Researchers uncover new regulatory mechanism for skin hair regeneration capacity

Researchers Uncover New Regulatory Mechanism for Skin Hair Regeneration Capacity

Statistics from the National Health Commission of the People’s Republic of China show that the number of Chinese people with alopecia or hair loss has been rising sharply in recent years, and has exceeded 250 million. However, effective treatment for this disease is still lacking.

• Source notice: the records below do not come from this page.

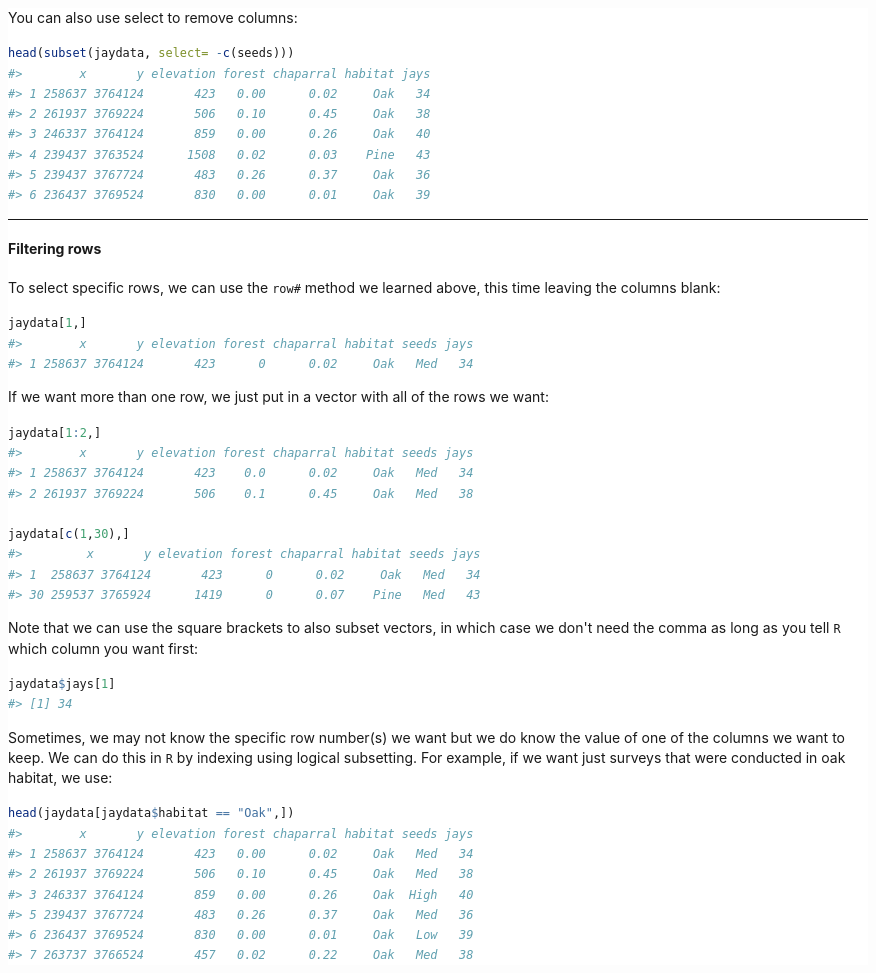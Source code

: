 You can also use select to remove columns:


``` r
head(subset(jaydata, select= -c(seeds)))
#>        x       y elevation forest chaparral habitat jays
#> 1 258637 3764124       423   0.00      0.02     Oak   34
#> 2 261937 3769224       506   0.10      0.45     Oak   38
#> 3 246337 3764124       859   0.00      0.26     Oak   40
#> 4 239437 3763524      1508   0.02      0.03    Pine   43
#> 5 239437 3767724       483   0.26      0.37     Oak   36
#> 6 236437 3769524       830   0.00      0.01     Oak   39
```


***

#### Filtering rows

To select specific rows, we can use the `row#` method we learned above, this time leaving the columns blank:


``` r
jaydata[1,]
#>        x       y elevation forest chaparral habitat seeds jays
#> 1 258637 3764124       423      0      0.02     Oak   Med   34
```

If we want more than one row, we just put in a vector with all of the rows we want:


``` r
jaydata[1:2,]
#>        x       y elevation forest chaparral habitat seeds jays
#> 1 258637 3764124       423    0.0      0.02     Oak   Med   34
#> 2 261937 3769224       506    0.1      0.45     Oak   Med   38

jaydata[c(1,30),]
#>         x       y elevation forest chaparral habitat seeds jays
#> 1  258637 3764124       423      0      0.02     Oak   Med   34
#> 30 259537 3765924      1419      0      0.07    Pine   Med   43
```

Note that we can use the square brackets to also subset vectors, in which case we don't need the comma as long as you tell `R` which column you want first:


``` r
jaydata$jays[1]
#> [1] 34
```

Sometimes, we may not know the specific row number(s) we want but we do know the value of one of the columns we want to keep. We can do this in `R` by indexing using logical subsetting. For example, if we want just surveys that were conducted in oak habitat, we use:


``` r
head(jaydata[jaydata$habitat == "Oak",])
#>        x       y elevation forest chaparral habitat seeds jays
#> 1 258637 3764124       423   0.00      0.02     Oak   Med   34
#> 2 261937 3769224       506   0.10      0.45     Oak   Med   38
#> 3 246337 3764124       859   0.00      0.26     Oak  High   40
#> 5 239437 3767724       483   0.26      0.37     Oak   Med   36
#> 6 236437 3769524       830   0.00      0.01     Oak   Low   39
#> 7 263737 3766524       457   0.02      0.22     Oak   Med   38
```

In the skin, activation of hair follicle stem cells (HFSCs) and progenitors by growth factor stimulation is the basis for HF and hair regeneration. On the other hand, hair regeneration defects can often attribute to blunted responses of HFs to growth stimuli. However, it is still not well understood how the sensitivity of HFSCs or progenitors to growth stimuli is determined. Elucidating this question will provide important clues for the treatment of hair-related diseases such as alopecia.

In a study published in Cell Reports, Prof. Zhang Liang’s group from the Shanghai Institute of Nutrition and Health (SINH) of the Chinese Academy of Sciences, and the collaborators revealed the role of miR-24 and its mechanism in limiting the regenerative competence of hair follicle (HF) progenitors, enlightening a new therapeutic avenue for treating hair loss.

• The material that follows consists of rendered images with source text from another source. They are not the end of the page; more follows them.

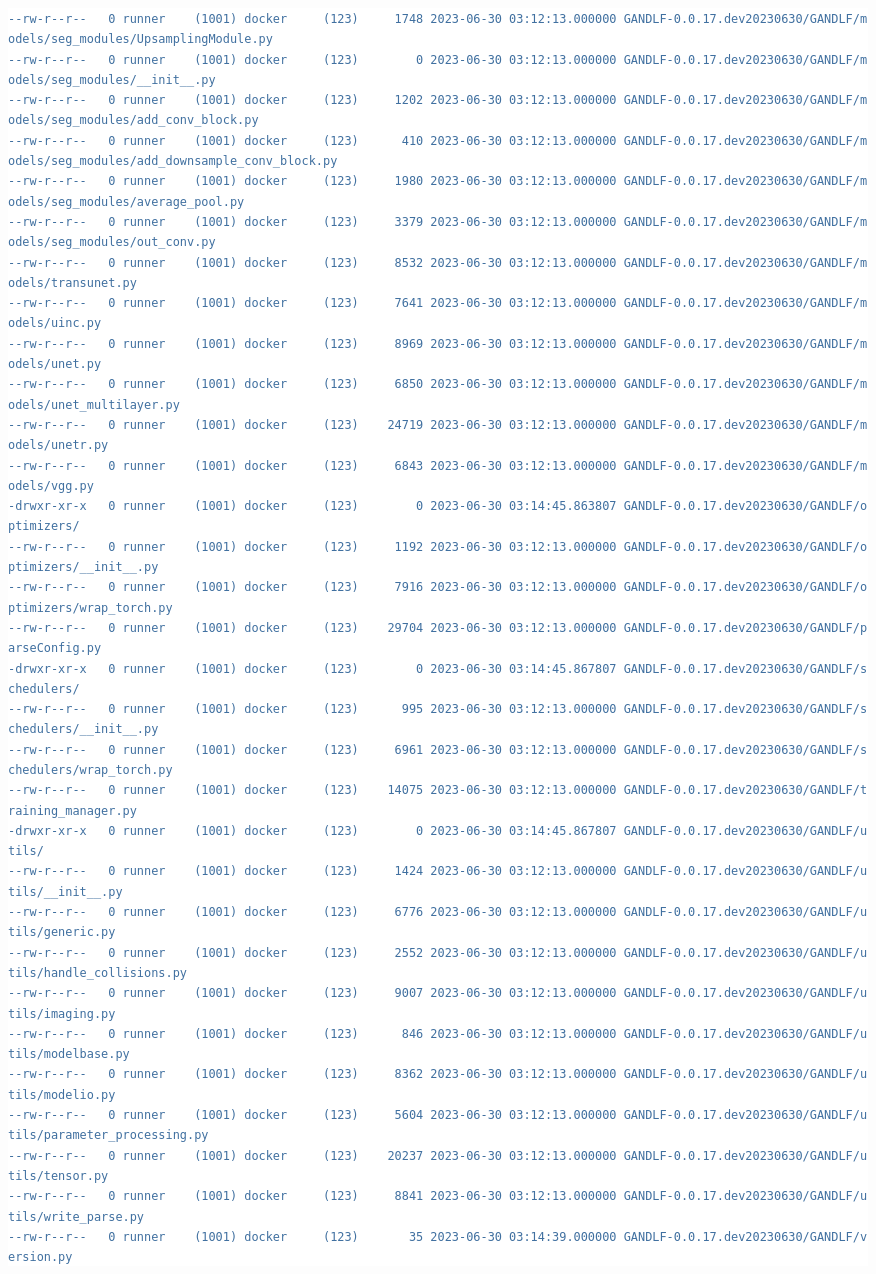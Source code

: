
 ```diff
--rw-r--r--   0 runner    (1001) docker     (123)     1748 2023-06-30 03:12:13.000000 GANDLF-0.0.17.dev20230630/GANDLF/models/seg_modules/UpsamplingModule.py
--rw-r--r--   0 runner    (1001) docker     (123)        0 2023-06-30 03:12:13.000000 GANDLF-0.0.17.dev20230630/GANDLF/models/seg_modules/__init__.py
--rw-r--r--   0 runner    (1001) docker     (123)     1202 2023-06-30 03:12:13.000000 GANDLF-0.0.17.dev20230630/GANDLF/models/seg_modules/add_conv_block.py
--rw-r--r--   0 runner    (1001) docker     (123)      410 2023-06-30 03:12:13.000000 GANDLF-0.0.17.dev20230630/GANDLF/models/seg_modules/add_downsample_conv_block.py
--rw-r--r--   0 runner    (1001) docker     (123)     1980 2023-06-30 03:12:13.000000 GANDLF-0.0.17.dev20230630/GANDLF/models/seg_modules/average_pool.py
--rw-r--r--   0 runner    (1001) docker     (123)     3379 2023-06-30 03:12:13.000000 GANDLF-0.0.17.dev20230630/GANDLF/models/seg_modules/out_conv.py
--rw-r--r--   0 runner    (1001) docker     (123)     8532 2023-06-30 03:12:13.000000 GANDLF-0.0.17.dev20230630/GANDLF/models/transunet.py
--rw-r--r--   0 runner    (1001) docker     (123)     7641 2023-06-30 03:12:13.000000 GANDLF-0.0.17.dev20230630/GANDLF/models/uinc.py
--rw-r--r--   0 runner    (1001) docker     (123)     8969 2023-06-30 03:12:13.000000 GANDLF-0.0.17.dev20230630/GANDLF/models/unet.py
--rw-r--r--   0 runner    (1001) docker     (123)     6850 2023-06-30 03:12:13.000000 GANDLF-0.0.17.dev20230630/GANDLF/models/unet_multilayer.py
--rw-r--r--   0 runner    (1001) docker     (123)    24719 2023-06-30 03:12:13.000000 GANDLF-0.0.17.dev20230630/GANDLF/models/unetr.py
--rw-r--r--   0 runner    (1001) docker     (123)     6843 2023-06-30 03:12:13.000000 GANDLF-0.0.17.dev20230630/GANDLF/models/vgg.py
-drwxr-xr-x   0 runner    (1001) docker     (123)        0 2023-06-30 03:14:45.863807 GANDLF-0.0.17.dev20230630/GANDLF/optimizers/
--rw-r--r--   0 runner    (1001) docker     (123)     1192 2023-06-30 03:12:13.000000 GANDLF-0.0.17.dev20230630/GANDLF/optimizers/__init__.py
--rw-r--r--   0 runner    (1001) docker     (123)     7916 2023-06-30 03:12:13.000000 GANDLF-0.0.17.dev20230630/GANDLF/optimizers/wrap_torch.py
--rw-r--r--   0 runner    (1001) docker     (123)    29704 2023-06-30 03:12:13.000000 GANDLF-0.0.17.dev20230630/GANDLF/parseConfig.py
-drwxr-xr-x   0 runner    (1001) docker     (123)        0 2023-06-30 03:14:45.867807 GANDLF-0.0.17.dev20230630/GANDLF/schedulers/
--rw-r--r--   0 runner    (1001) docker     (123)      995 2023-06-30 03:12:13.000000 GANDLF-0.0.17.dev20230630/GANDLF/schedulers/__init__.py
--rw-r--r--   0 runner    (1001) docker     (123)     6961 2023-06-30 03:12:13.000000 GANDLF-0.0.17.dev20230630/GANDLF/schedulers/wrap_torch.py
--rw-r--r--   0 runner    (1001) docker     (123)    14075 2023-06-30 03:12:13.000000 GANDLF-0.0.17.dev20230630/GANDLF/training_manager.py
-drwxr-xr-x   0 runner    (1001) docker     (123)        0 2023-06-30 03:14:45.867807 GANDLF-0.0.17.dev20230630/GANDLF/utils/
--rw-r--r--   0 runner    (1001) docker     (123)     1424 2023-06-30 03:12:13.000000 GANDLF-0.0.17.dev20230630/GANDLF/utils/__init__.py
--rw-r--r--   0 runner    (1001) docker     (123)     6776 2023-06-30 03:12:13.000000 GANDLF-0.0.17.dev20230630/GANDLF/utils/generic.py
--rw-r--r--   0 runner    (1001) docker     (123)     2552 2023-06-30 03:12:13.000000 GANDLF-0.0.17.dev20230630/GANDLF/utils/handle_collisions.py
--rw-r--r--   0 runner    (1001) docker     (123)     9007 2023-06-30 03:12:13.000000 GANDLF-0.0.17.dev20230630/GANDLF/utils/imaging.py
--rw-r--r--   0 runner    (1001) docker     (123)      846 2023-06-30 03:12:13.000000 GANDLF-0.0.17.dev20230630/GANDLF/utils/modelbase.py
--rw-r--r--   0 runner    (1001) docker     (123)     8362 2023-06-30 03:12:13.000000 GANDLF-0.0.17.dev20230630/GANDLF/utils/modelio.py
--rw-r--r--   0 runner    (1001) docker     (123)     5604 2023-06-30 03:12:13.000000 GANDLF-0.0.17.dev20230630/GANDLF/utils/parameter_processing.py
--rw-r--r--   0 runner    (1001) docker     (123)    20237 2023-06-30 03:12:13.000000 GANDLF-0.0.17.dev20230630/GANDLF/utils/tensor.py
--rw-r--r--   0 runner    (1001) docker     (123)     8841 2023-06-30 03:12:13.000000 GANDLF-0.0.17.dev20230630/GANDLF/utils/write_parse.py
--rw-r--r--   0 runner    (1001) docker     (123)       35 2023-06-30 03:14:39.000000 GANDLF-0.0.17.dev20230630/GANDLF/version.py
```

The researchers found that the resting-to-activation transition of HF is associated with significant down-regulation of a microRNA, miR-24, in HF progenitors prior to their activation.

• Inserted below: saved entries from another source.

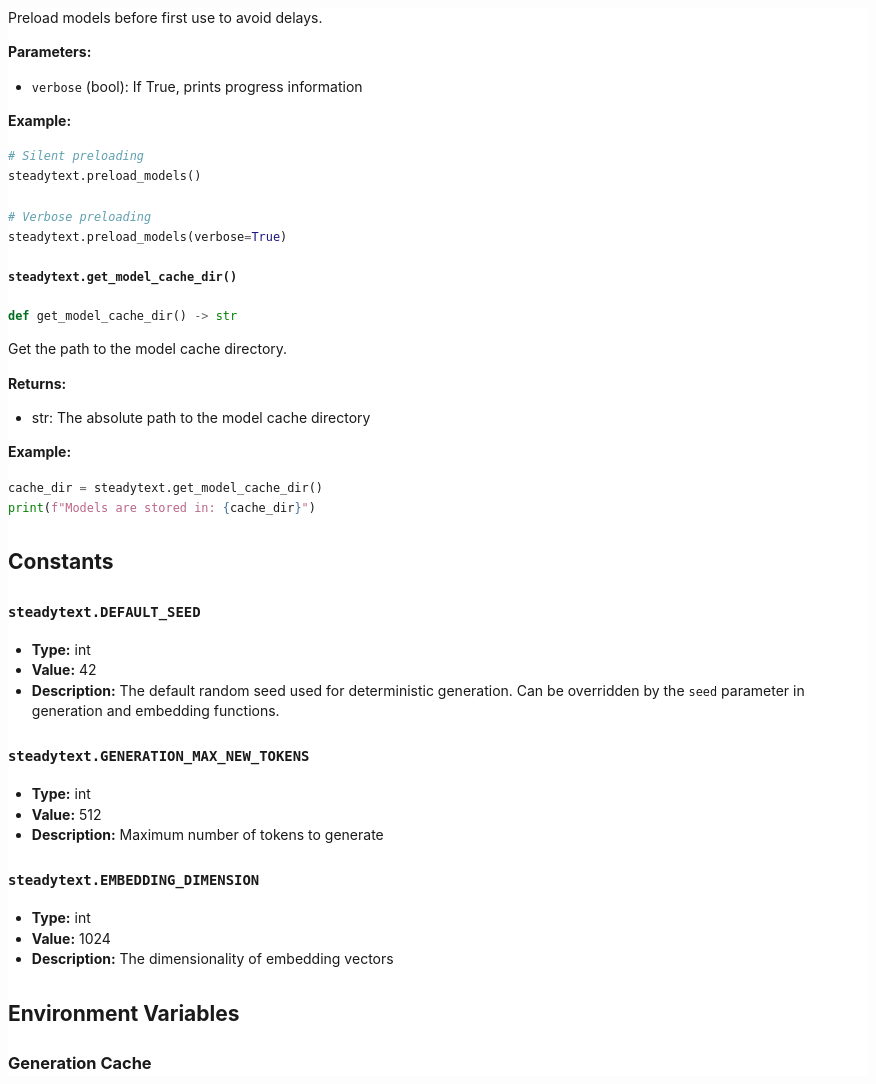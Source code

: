 Preload models before first use to avoid delays.

**Parameters:**
- `verbose` (bool): If True, prints progress information

**Example:**
```python
# Silent preloading
steadytext.preload_models()

# Verbose preloading
steadytext.preload_models(verbose=True)
```

#### `steadytext.get_model_cache_dir()`

```python
def get_model_cache_dir() -> str
```

Get the path to the model cache directory.

**Returns:**
- str: The absolute path to the model cache directory

**Example:**
```python
cache_dir = steadytext.get_model_cache_dir()
print(f"Models are stored in: {cache_dir}")
```

## Constants

### `steadytext.DEFAULT_SEED`
- **Type:** int
- **Value:** 42
- **Description:** The default random seed used for deterministic generation. Can be overridden by the `seed` parameter in generation and embedding functions.

### `steadytext.GENERATION_MAX_NEW_TOKENS`
- **Type:** int
- **Value:** 512
- **Description:** Maximum number of tokens to generate

### `steadytext.EMBEDDING_DIMENSION`
- **Type:** int
- **Value:** 1024
- **Description:** The dimensionality of embedding vectors

## Environment Variables

### Generation Cache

By constructing and analyzing mouse models, they found that miR-24 acts to limit the sensitivity of HF progenitors to growth stimuli. miR-24 over-expression in the skin epithelium significantly delayed HF progenitor activation and hair cycle progression, while its conditional ablation significantly accelerated hair cycle and sharpened the HFs’ sensitivity to growth stimuli.

It is worth noting that the conditional ablation of miR-24 in skin epithelium significantly improved the effect of Minoxidil lotion on stimulating hair growths without discernible side effects, indicating miR-24 as a new potential target for hair regeneration therapies.

Mechanistically, the researchers discovered that Plk3 is a new miR-24 target gene that mediates the function of miR-24 to limit hair growth by regulating CCNE1, a key cell cycle regulator. They also found that miR-24 acts downstream bone morphogenetic protein (BMP), which is a known inhibitory signal for hair growth.

The findings of this study revealed that miR-24 is a key factor limiting the regenerative competence of skin HF progenitors.